The images of camaraderie as President Uhuru Kenyatta and
Opposition leader Raila Odinga shared a podium in Kisumu on Monday said a
lot.
Though the two may come out as mortal political enemies, there is more that binds them together than pushes them apart.
President
Kenyatta and Mr Odinga lead competing political outfits and trace a
blood feud back to their parents in the earlier generation of Kenya’s
founding fathers, Mzee Jomo Kenyatta and pioneer opposition chief
Jaramogi Oginga Odinga.

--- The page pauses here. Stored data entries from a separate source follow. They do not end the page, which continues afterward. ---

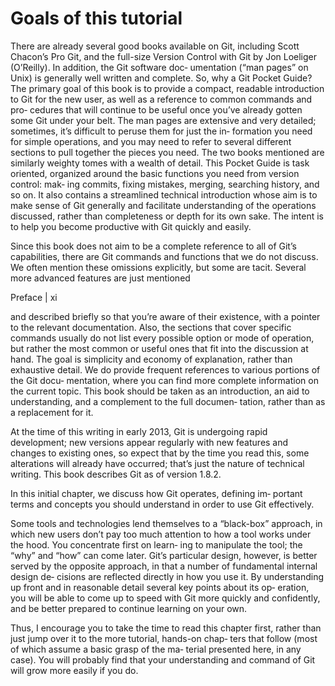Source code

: # Goals of this tutorial

There are already several good books available on Git, including Scott Chacon’s Pro Git, and the full-size Version Control with Git by Jon Loeliger (O’Reilly). In addition, the Git software doc‐ umentation (“man pages” on Unix) is generally well written and complete. So, why a Git Pocket Guide? The primary goal of this book is to provide a compact, readable introduction to Git for the new user, as well as a reference to common commands and pro‐ cedures that will continue to be useful once you’ve already gotten some Git under your belt. The man pages are extensive and very detailed; sometimes, it’s difficult to peruse them for just the in‐ formation you need for simple operations, and you may need to refer to several different sections to pull together the pieces you need. The two books mentioned are similarly weighty tomes with a wealth of detail. This Pocket Guide is task oriented, organized around the basic functions you need from version control: mak‐ ing commits, fixing mistakes, merging, searching history, and so on. It also contains a streamlined technical introduction whose aim is to make sense of Git generally and facilitate understanding of the operations discussed, rather than completeness or depth for its own sake. The intent is to help you become productive with Git quickly and easily.

Since this book does not aim to be a complete reference to all of Git’s capabilities, there are Git commands and functions that we do not discuss. We often mention these omissions explicitly, but some are tacit. Several more advanced features are just mentioned

Preface | xi

and described briefly so that you’re aware of their existence, with a pointer to the relevant documentation. Also, the sections that cover specific commands usually do not list every possible option or mode of operation, but rather the most common or useful ones that fit into the discussion at hand. The goal is simplicity and economy of explanation, rather than exhaustive detail. We do provide frequent references to various portions of the Git docu‐ mentation, where you can find more complete information on the current topic. This book should be taken as an introduction, an aid to understanding, and a complement to the full documen‐ tation, rather than as a replacement for it.

At the time of this writing in early 2013, Git is undergoing rapid development; new versions appear regularly with new features and changes to existing ones, so expect that by the time you read this, some alterations will already have occurred; that’s just the nature of technical writing. This book describes Git as of version 1.8.2.









In this initial chapter, we discuss how Git operates, defining im‐ portant terms and concepts you should understand in order to use Git effectively.

Some tools and technologies lend themselves to a “black-box” approach, in which new users don’t pay too much attention to how a tool works under the hood. You concentrate first on learn‐ ing to manipulate the tool; the “why” and “how” can come later. Git’s particular design, however, is better served by the opposite approach, in that a number of fundamental internal design de‐ cisions are reflected directly in how you use it. By understanding up front and in reasonable detail several key points about its op‐ eration, you will be able to come up to speed with Git more quickly and confidently, and be better prepared to continue learning on your own.

Thus, I encourage you to take the time to read this chapter first, rather than just jump over it to the more tutorial, hands-on chap‐ ters that follow (most of which assume a basic grasp of the ma‐ terial presented here, in any case). You will probably find that your understanding and command of Git will grow more easily if you do.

However, they come from the same stock of
Kenya’s moneyed political elite that has ruled and feuded since
independence.
The President and his opposition rival
know that at the end of the day they are birds of a feather, joined at
the hip by the same interests common to the wenyenchi; the owners of
capital and the political space who, when push comes to shove, will band
together to ward off wananchi threats to elitist dominance.
Those
pictures were not contrived. President Kenyatta and Mr Odinga displayed
genuine warmth and mutual affection. They respect each other and know
that anything that threatens the economic and political interests of the
ruling classes is a threat to them both and their extensive family
enterprises.
They will often publicly snipe at each
other and encourage their noisy bands of supporters to unleash verbal
broadsides and missiles, but when the decibels get too high both have
been known to quietly call off their respective attack dogs.
That
is the reality that should cause the motley band of fellows — from
senior politicians and business figures down to garrulous youth
activists, lumpenproletariat in the slums of Kibera or Kiandutu, and
peasant farmers blindly following ethnic chieftains —to pause for
thought. All should understand that they are no more than cannon fodder
putting themselves at the service of causes they do not understand.
A
few crumbs thrown their way in terms of jobs, political offices, and
cash handouts will still never allow them to penetrate the curtains that
separate royalty and the lower classes. Even an occasional seat at the
high table as a key political ally is just temporary accommodation for
political purposes. However, I can bet my last cent that few will make
sense of that as we head to 2017.
President Kenyatta
will retain the hordes of automatons who swear by him under the illusion
of shared power and access to State largesse. Mr Odinga will retain the
equally mindless fanatics who will support him through thick and thin
under the delusion that if he becomes president, it will their
long-denied turn to eat.
If they take time to study who
owns Kenya, it might dawn on them that they simply do not fit into the
equation. The ruling classes in Kenya eat together and dare not
entertain interlopers who will upset the established pyramid of a feudal
state where a very tiny group must lord it over hungry, clueless,
desperate, ignorant masses.
Meanwhile, some recent ongoing politics must remind us once again that the Jubilee coalition is made up of Kanu’s children.
In
Kisumu, Machakos, Kakamega, and elsewhere, groups of opposition
governors and MPs are welcoming the Jubilee gravy train and betraying
their sponsoring parties with the hackneyed song of “development
politics”.
From the reign of Jomo Kenyatta to Daniel
arap Moi, morally bankrupt politicians were paid to parrot that only by
supporting the government of the day would development come to their
areas.
And today we are seeing equally spineless
politicians regurgitating those same old songs that elections are over,
so it is time to put politics aside and concentrate on development.
Who
said that development is a government favour? Are national budgets and
development plans drawn up on cheap political considerations? And don’t
they wonder why the regions most loyal to Kanu — most of the Rift
Valley, including Baringo, the entire North Eastern region, and
contiguous regions in the former Coast and Eastern province, the
Ukambani and the upper eastern region — have historically been the most
marginalised, neglected, under-developed, and denied their rightful
share of resources?
Food for thought as our bankrupt
politicians intent only on lining their own pockets roll out red carpets
for the next arrival of the false gravy train.